4 juillet 2022 (10H30) – Je vais d’abord vous citer deux faits historiques très récents, – destinés à devenir “historiques”, dirais-je, – dans ce qui semblerait être des pièces de la très-facile démonstration réalisée par la suffisance de notre satisfaction de nous-mêmes, du monstrueux impérialisme russe et de ses plans à long ferme pour envahir l’Ukraine. Eh bien, voilà que ce n’est pas du tout ça, nous disent des témoins-acteurs, comme on dit, “dignes de foi”..
Le premier de ces “ deux faits historiques très récents ” est du 18 juin 2022 sur ce site, et du “roi du chocolat” célébrant l’Appel fameux à sa façon…
« Mais le plus beau, sans le moindre doute, revient à une intervention du “roi du chocolat”, l’oligarque outre-krainien qui fut président de l’Ukraine de 2014 à 2018 et participa à la manufacture des accords de Minsk censés ramener la paix et la stabilité. Parlant à des journalistes allemands… […]
» “Petro Porochenko a admis que le cessez-le-feu de 2015 dans le Donbass, qu’il a négocié avec la Russie, la France et l’Allemagne en tant que président de l’Ukraine, n’était qu’une distraction destinée à faire gagner du temps à Kiev pour reconstruire son armée.
» Il a fait ces commentaires dans des interviews accordées à plusieurs médias cette semaine, notamment à la télévision allemande Deutsche Welle et à la branche ukrainienne de la radio d’État américaine Radio Free Europe.
» “Nous avions réalisé tout ce que nous voulions”. “Notre objectif était, tout d’abord, de mettre fin à la menace, ou du moins de retarder la guerre, – d’obtenir huit ans pour rétablir la croissance économique et créer des forces armées puissantes”.
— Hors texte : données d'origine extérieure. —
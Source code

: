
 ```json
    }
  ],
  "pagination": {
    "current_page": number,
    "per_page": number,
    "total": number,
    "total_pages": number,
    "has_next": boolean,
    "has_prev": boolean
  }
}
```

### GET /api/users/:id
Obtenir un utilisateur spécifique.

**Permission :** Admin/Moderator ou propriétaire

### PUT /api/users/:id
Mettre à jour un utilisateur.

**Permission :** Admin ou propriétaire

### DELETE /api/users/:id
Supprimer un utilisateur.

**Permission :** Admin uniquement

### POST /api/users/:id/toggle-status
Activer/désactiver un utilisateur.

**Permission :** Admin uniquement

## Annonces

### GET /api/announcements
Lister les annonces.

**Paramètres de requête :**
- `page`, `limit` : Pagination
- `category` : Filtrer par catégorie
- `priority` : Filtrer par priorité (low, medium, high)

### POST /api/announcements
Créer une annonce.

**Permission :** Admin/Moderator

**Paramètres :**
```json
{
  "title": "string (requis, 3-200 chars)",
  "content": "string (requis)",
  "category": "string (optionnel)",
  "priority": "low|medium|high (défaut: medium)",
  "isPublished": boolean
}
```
Le second est de quelques jours plus tard, une décade à peu près, répondant comme un écho sous le soleil ardent du Grand-Madrid de l’OTAN. Il s’agit d’une déclaration du Secrétaire Général de cette organisation, expliquant aimablement le rôle qu’avait joué l’OTAN vis-à-vis de l’Ukraine (et de la Russie) depuis 2014. L’Américain Robert Bridge présente commente abondamment cette déclaration, sur RT.com qui n’est pas plus mécontent que cela, le 3 juillet 2022 :
« Le patron de l’OTAN vend la mèche : Le bloc dirigé par les États-Unis “se prépare depuis 2014” à utiliser l’Ukraine pour un conflit par procuration avec la Russie.
» Le Secrétaire Général de l’OTAN Jens Stoltenberg a fait sortir le diable de sa boite [en disant] tout haut ce qu’il aurait [peut-être fallu continuer à dissimuler], – lorsqu’il a révélé aux journalistes que la poussée de l’OTAN en Europe de l’Est depuis 2014 avait été faite spécifiquement en pensant à [une guerre contre] la Russie.
» “La réalité est aussi que nous nous préparons à cela depuis 2014”, a-t-il déclaré. “C’est la raison pour laquelle nous avons augmenté notre présence dans la partie orientale de l’alliance, pourquoi les alliés de l’OTAN ont commencé à investir davantage dans la défense et pourquoi nous avons augmenté [notre] état de préparation”. »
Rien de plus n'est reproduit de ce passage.